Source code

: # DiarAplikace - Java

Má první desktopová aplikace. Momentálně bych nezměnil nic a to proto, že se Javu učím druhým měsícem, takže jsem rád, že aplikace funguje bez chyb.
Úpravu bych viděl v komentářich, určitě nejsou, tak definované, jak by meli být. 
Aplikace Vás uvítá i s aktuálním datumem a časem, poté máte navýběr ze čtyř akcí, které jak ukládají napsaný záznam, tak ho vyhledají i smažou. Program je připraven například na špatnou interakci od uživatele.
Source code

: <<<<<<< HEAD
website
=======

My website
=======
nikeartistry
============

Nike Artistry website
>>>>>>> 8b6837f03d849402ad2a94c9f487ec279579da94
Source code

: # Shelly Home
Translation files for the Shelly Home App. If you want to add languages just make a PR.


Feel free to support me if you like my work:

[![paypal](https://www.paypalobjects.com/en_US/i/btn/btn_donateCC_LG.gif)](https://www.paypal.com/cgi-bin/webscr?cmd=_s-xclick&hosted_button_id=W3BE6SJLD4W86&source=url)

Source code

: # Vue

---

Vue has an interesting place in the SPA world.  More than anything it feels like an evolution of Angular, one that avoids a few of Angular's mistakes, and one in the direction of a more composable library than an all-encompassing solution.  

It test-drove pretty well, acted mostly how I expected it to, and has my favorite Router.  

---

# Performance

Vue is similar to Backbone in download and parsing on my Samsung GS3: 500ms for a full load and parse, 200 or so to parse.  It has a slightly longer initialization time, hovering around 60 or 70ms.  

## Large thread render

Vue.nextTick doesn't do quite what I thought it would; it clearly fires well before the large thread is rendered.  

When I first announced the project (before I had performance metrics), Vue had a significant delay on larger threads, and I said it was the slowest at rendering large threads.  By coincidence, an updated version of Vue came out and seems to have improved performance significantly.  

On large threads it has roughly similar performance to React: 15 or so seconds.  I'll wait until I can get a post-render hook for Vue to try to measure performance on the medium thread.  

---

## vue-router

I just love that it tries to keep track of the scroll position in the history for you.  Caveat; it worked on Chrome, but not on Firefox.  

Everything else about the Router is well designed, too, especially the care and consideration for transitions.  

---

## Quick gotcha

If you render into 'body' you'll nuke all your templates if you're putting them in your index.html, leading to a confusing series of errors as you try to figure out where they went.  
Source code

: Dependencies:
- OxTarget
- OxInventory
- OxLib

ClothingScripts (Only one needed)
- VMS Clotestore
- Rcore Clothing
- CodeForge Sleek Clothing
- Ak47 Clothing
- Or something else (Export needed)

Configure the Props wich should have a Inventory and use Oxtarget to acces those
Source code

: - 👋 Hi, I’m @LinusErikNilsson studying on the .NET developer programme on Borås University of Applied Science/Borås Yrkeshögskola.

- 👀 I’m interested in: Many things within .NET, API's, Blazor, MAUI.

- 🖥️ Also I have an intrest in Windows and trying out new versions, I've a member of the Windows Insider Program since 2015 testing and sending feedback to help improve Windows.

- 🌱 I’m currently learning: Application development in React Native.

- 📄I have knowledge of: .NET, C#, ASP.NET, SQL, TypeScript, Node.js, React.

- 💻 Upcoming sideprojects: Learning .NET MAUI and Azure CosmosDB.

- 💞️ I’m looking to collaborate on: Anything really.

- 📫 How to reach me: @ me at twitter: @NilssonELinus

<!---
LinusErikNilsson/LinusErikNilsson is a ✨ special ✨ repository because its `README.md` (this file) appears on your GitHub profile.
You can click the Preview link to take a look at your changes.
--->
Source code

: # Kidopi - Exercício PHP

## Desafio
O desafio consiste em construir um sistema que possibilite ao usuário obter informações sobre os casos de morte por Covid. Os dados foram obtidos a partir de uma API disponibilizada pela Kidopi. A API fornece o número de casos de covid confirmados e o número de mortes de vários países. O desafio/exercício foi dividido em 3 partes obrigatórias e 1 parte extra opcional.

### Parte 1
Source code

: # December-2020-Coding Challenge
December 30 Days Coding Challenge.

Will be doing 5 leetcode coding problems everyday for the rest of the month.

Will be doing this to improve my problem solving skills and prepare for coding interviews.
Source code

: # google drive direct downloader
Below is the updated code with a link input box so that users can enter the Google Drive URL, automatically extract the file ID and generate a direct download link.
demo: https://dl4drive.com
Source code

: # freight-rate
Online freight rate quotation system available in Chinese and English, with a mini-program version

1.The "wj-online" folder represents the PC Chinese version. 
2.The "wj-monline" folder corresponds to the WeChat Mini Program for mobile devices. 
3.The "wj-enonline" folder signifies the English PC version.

=-=-=

(Task instructions)
Could you return exactly the stretch of the data above that starts at the line with "Will be doing this" and ends at the line with "PC Chinese version.", both lines included?

(Result of this task)
Will be doing this to improve my problem solving skills and prepare for coding interviews.
Source code

: # google drive direct downloader
Below is the updated code with a link input box so that users can enter the Google Drive URL, automatically extract the file ID and generate a direct download link.
demo: https://dl4drive.com
Source code

: # freight-rate
Online freight rate quotation system available in Chinese and English, with a mini-program version

1.The "wj-online" folder represents the PC Chinese version. 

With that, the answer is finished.